PROBLEM DESCRIPTION
Locate all lines in the data below that hold "filecontents" and show them.

THE RECORDS
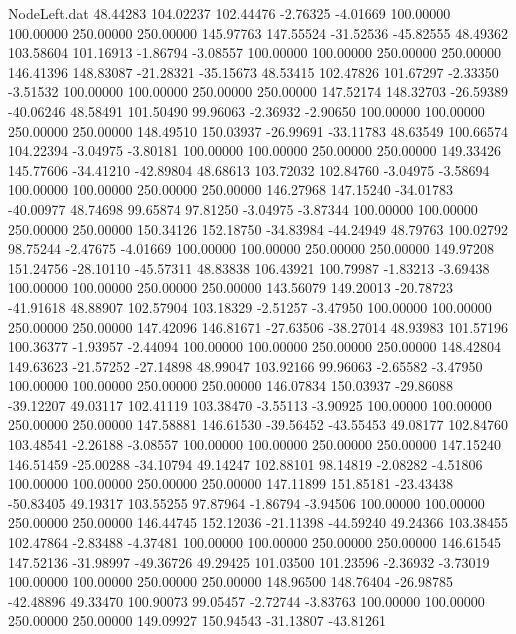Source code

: \begin{filecontents}{NodeLeft.dat}
  48.44283  104.02237  102.44476    -2.76325   -4.01669  100.00000  100.00000  250.00000  250.00000  145.97763  147.55524  -31.52536  -45.82555
  48.49362  103.58604  101.16913    -1.86794   -3.08557  100.00000  100.00000  250.00000  250.00000  146.41396  148.83087  -21.28321  -35.15673
  48.53415  102.47826  101.67297    -2.33350   -3.51532  100.00000  100.00000  250.00000  250.00000  147.52174  148.32703  -26.59389  -40.06246
  48.58491  101.50490   99.96063    -2.36932   -2.90650  100.00000  100.00000  250.00000  250.00000  148.49510  150.03937  -26.99691  -33.11783
  48.63549  100.66574  104.22394    -3.04975   -3.80181  100.00000  100.00000  250.00000  250.00000  149.33426  145.77606  -34.41210  -42.89804
  48.68613  103.72032  102.84760    -3.04975   -3.58694  100.00000  100.00000  250.00000  250.00000  146.27968  147.15240  -34.01783  -40.00977
  48.74698   99.65874   97.81250    -3.04975   -3.87344  100.00000  100.00000  250.00000  250.00000  150.34126  152.18750  -34.83984  -44.24949
  48.79763  100.02792   98.75244    -2.47675   -4.01669  100.00000  100.00000  250.00000  250.00000  149.97208  151.24756  -28.10110  -45.57311
  48.83838  106.43921  100.79987    -1.83213   -3.69438  100.00000  100.00000  250.00000  250.00000  143.56079  149.20013  -20.78723  -41.91618
  48.88907  102.57904  103.18329    -2.51257   -3.47950  100.00000  100.00000  250.00000  250.00000  147.42096  146.81671  -27.63506  -38.27014
  48.93983  101.57196  100.36377    -1.93957   -2.44094  100.00000  100.00000  250.00000  250.00000  148.42804  149.63623  -21.57252  -27.14898
  48.99047  103.92166   99.96063    -2.65582   -3.47950  100.00000  100.00000  250.00000  250.00000  146.07834  150.03937  -29.86088  -39.12207
  49.03117  102.41119  103.38470    -3.55113   -3.90925  100.00000  100.00000  250.00000  250.00000  147.58881  146.61530  -39.56452  -43.55453
  49.08177  102.84760  103.48541    -2.26188   -3.08557  100.00000  100.00000  250.00000  250.00000  147.15240  146.51459  -25.00288  -34.10794
  49.14247  102.88101   98.14819    -2.08282   -4.51806  100.00000  100.00000  250.00000  250.00000  147.11899  151.85181  -23.43438  -50.83405
  49.19317  103.55255   97.87964    -1.86794   -3.94506  100.00000  100.00000  250.00000  250.00000  146.44745  152.12036  -21.11398  -44.59240
  49.24366  103.38455  102.47864    -2.83488   -4.37481  100.00000  100.00000  250.00000  250.00000  146.61545  147.52136  -31.98997  -49.36726
  49.29425  101.03500  101.23596    -2.36932   -3.73019  100.00000  100.00000  250.00000  250.00000  148.96500  148.76404  -26.98785  -42.48896
  49.33470  100.90073   99.05457    -2.72744   -3.83763  100.00000  100.00000  250.00000  250.00000  149.09927  150.94543  -31.13807  -43.81261

\end{filecontents}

RESPONSE FOR THIS EXERCISE
: \begin{filecontents}{NodeLeft.dat}
\end{filecontents}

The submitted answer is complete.